Available in VPC
This section describes how to request data supply, how to request additional data you overlooked when creating your data box, and how to subscribe to Insight Option and receive the latest data for the duration of your contract period.
Request data supply
To receive the data you applied for after your data box's access settings have been configured, submit a data supply request. Once the data supply request has been made, all external network connections will be blocked and the data you applied for will be supplied.
To request data supply, follow these steps:
- In the VPC environment of the NAVER Cloud Platform console, navigate to
> Services > Big Data & Analytics > Cloud Data Box > My Space in order. - Select the created data box and click the [Request data supply] button.

- When a data supply request window appears, enter the name of the data box and click the [OK] button.
- The data supply process takes 5 to 10 minutes.
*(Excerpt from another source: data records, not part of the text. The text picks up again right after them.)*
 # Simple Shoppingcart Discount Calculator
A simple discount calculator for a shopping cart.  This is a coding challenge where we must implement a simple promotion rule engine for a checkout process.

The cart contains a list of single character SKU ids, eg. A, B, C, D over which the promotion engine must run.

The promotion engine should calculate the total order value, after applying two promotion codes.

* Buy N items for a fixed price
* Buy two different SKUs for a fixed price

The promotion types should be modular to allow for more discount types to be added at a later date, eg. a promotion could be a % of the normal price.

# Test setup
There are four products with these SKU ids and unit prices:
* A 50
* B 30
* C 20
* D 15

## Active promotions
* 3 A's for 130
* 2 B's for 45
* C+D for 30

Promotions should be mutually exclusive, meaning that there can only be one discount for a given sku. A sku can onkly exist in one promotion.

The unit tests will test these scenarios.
Once it is completed, the Data box status will change from Data supply requested to Data supply completed.
- The data list does not show the data provided by default. To see the detailed status of the supplied data, go to [View server details] > [Data] of the box.
- Once a data supply request has been made, all external network connections are blocked. This action is irreversible.
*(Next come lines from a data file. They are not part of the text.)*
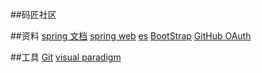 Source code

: ##码匠社区

##资料
[spring 文档](https://spring.io/guides)
[spring web](https://spring.io/guides/gs/serving-web-content/)
[es](https://elasticsearch.cn/explore)
[BootStrap](https://developer.github.com/v3/guides/managing-deploy-keys/#deploy-keys)
[GitHub OAuth](https://developer.github.com/apps/building-github-apps/creating-a-github-app/)

##工具
[Git](https://git-scm.com/download/win)
[visual paradigm](https://www.visual-paradigm.com/cn/)

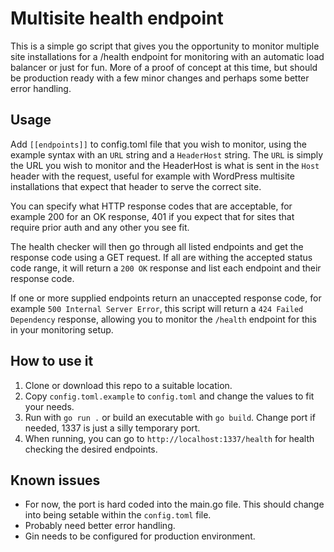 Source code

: # Multisite health endpoint
This is a simple go script that gives you the opportunity to monitor multiple site installations for a /health endpoint for monitoring with an automatic load balancer or just for fun. More of a proof of concept at this time, but should be production ready with a few minor changes and perhaps some better error handling.

## Usage
Add `[[endpoints]]` to config.toml file that you wish to monitor, using the example syntax with an `URL` string and a `HeaderHost` string. The `URL` is simply the URL you wish to monitor and the HeaderHost is what is sent in the `Host` header with the request, useful for example with WordPress multisite installations that expect that header to serve the correct site.

You can specify what HTTP response codes that are acceptable, for example 200 for an OK response, 401 if you expect that for sites that require prior auth and any other you see fit.

The health checker will then go through all listed endpoints and get the response code using a GET request. If all are withing the accepted status code range, it will return a `200 OK` response and list each endpoint and their response code.

If one or more supplied endpoints return an unaccepted response code, for example `500 Internal Server Error`, this script will return a `424 Failed Dependency` response, allowing you to monitor the `/health` endpoint for this in your monitoring setup.

## How to use it
1. Clone or download this repo to a suitable location.
2. Copy `config.toml.example` to `config.toml` and change the values to fit your needs.
3. Run with `go run .` or build an executable with `go build`. Change port if needed, 1337 is just a silly temporary port.
4. When running, you can go to `http://localhost:1337/health` for health checking the desired endpoints.

## Known issues
- For now, the port is hard coded into the main.go file. This should change into being setable within the `config.toml` file.
- Probably need better error handling.
- Gin needs to be configured for production environment.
- Making a data supply request restarts the TensorFlow docker and the Jupyter Notebook. If you have a task in progress, complete it before submitting the request.
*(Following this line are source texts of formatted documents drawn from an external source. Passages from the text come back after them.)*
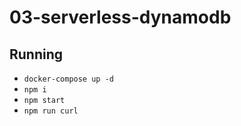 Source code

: # 03-serverless-dynamodb

## Running 

- `docker-compose up -d`
- `npm i`
- `npm start`
- `npm run curl`
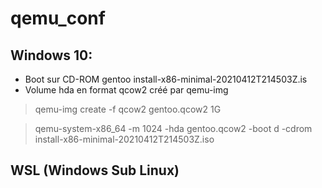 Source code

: # qemu_conf

## Windows 10:

* Boot sur CD-ROM gentoo install-x86-minimal-20210412T214503Z.is
* Volume hda en format qcow2 créé par qemu-img
>qemu-img create -f qcow2 gentoo.qcow2 1G

>qemu-system-x86_64 -m 1024 -hda gentoo.qcow2 -boot d -cdrom install-x86-minimal-20210412T214503Z.iso

## WSL (Windows Sub Linux)

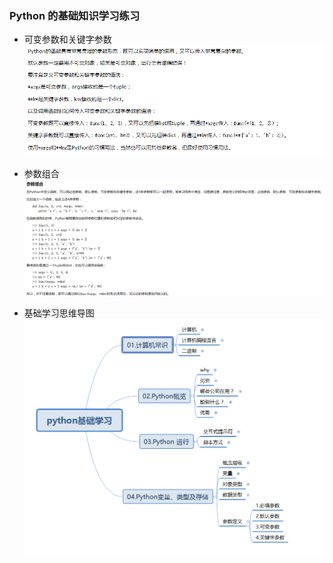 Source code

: ### Python 的基础知识学习练习

* 可变参数和关键字参数
![图片1](./photos/01.python参数（可变参数和关键字参数）.png)

* 参数组合
![图片2](./photos/02.python参数组合（可变参数和关键字参数）.png)

* 基础学习思维导图
![图片3](./photos/03Python基础学习思维导图.png)

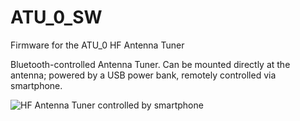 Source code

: # ATU_0_SW
Firmware for the ATU_0 HF Antenna Tuner

Bluetooth-controlled Antenna Tuner.
Can be mounted directly at the antenna; powered by a USB power bank, remotely controlled via smartphone.

![HF Antenna Tuner controlled by smartphone](https://github.com/papamidas/ATU_0_SW/blob/master/DSC_1715.JPG)
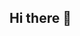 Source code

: ## Hi there 👋

<!--
**ddenerson/ddenerson** is a ✨ _special_ ✨ repository because its `README.md` (this file) appears on your GitHub profile.


# Ola 
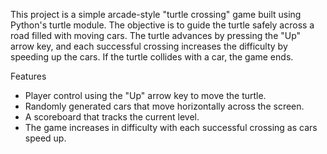 This project is a simple arcade-style "turtle crossing" game built using Python's turtle module. The objective is to guide the turtle safely across a road filled with moving cars. The turtle advances by pressing the "Up" arrow key, and each successful crossing increases the difficulty by speeding up the cars. If the turtle collides with a car, the game ends.

Features
- Player control using the "Up" arrow key to move the turtle.
- Randomly generated cars that move horizontally across the screen.
- A scoreboard that tracks the current level.
- The game increases in difficulty with each successful crossing as cars speed up.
- If you submit a data supply request, subscribe to Insight Option, or request additional data after the data supply process has been completed, your connection to the SSL VPN and other servers will be lost. You will have to re-establish the connections after the data supply process is completed.
Add data
You can add the newest half-yearly data. While the data supply is in progress, you cannot submit a request for additional data. You can only do so after the data supply process has been completed.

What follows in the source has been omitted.